● **About this task**
The required answer is the count of lines in the records that contain "List", with no other text.

Saved data entries:
==================================================
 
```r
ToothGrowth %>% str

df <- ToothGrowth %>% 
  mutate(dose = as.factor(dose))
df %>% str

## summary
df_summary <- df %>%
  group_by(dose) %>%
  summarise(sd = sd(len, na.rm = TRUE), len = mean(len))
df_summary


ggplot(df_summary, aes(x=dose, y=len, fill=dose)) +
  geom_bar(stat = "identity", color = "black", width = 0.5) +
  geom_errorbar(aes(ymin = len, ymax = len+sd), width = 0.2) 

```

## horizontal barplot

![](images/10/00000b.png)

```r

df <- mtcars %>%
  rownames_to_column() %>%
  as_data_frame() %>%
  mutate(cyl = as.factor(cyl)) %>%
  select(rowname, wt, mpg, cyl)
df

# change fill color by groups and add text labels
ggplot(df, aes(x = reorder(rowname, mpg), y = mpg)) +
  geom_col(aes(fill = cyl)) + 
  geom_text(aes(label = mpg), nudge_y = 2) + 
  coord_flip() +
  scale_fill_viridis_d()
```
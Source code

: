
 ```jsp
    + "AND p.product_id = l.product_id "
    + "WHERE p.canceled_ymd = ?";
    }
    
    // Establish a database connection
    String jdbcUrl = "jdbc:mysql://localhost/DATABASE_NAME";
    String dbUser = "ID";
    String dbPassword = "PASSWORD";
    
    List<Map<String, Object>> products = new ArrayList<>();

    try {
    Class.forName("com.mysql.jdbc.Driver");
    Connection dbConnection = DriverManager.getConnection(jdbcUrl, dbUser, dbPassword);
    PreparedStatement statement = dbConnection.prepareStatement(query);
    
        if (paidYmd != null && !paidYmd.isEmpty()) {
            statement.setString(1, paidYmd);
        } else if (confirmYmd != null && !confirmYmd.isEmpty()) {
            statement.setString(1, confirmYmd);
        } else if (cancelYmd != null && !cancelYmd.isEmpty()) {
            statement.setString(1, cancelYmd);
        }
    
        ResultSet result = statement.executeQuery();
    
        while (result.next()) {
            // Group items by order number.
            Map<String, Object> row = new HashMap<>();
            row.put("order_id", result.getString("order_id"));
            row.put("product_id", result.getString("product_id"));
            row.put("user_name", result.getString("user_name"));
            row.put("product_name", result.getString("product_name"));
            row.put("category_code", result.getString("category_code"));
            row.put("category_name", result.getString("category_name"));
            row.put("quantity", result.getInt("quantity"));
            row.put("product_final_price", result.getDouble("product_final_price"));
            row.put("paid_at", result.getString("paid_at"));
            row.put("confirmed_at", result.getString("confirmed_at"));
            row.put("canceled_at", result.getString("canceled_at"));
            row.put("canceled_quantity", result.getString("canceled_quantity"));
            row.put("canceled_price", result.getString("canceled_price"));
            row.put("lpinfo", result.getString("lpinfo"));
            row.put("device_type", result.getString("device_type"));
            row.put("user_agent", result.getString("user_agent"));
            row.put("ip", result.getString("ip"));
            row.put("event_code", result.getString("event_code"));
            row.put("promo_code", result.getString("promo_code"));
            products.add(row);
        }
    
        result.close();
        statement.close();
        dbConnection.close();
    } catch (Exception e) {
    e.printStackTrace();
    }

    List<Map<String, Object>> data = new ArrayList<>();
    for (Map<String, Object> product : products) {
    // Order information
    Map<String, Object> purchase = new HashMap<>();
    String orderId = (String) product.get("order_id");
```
==================================================
● **Solution to this task**
2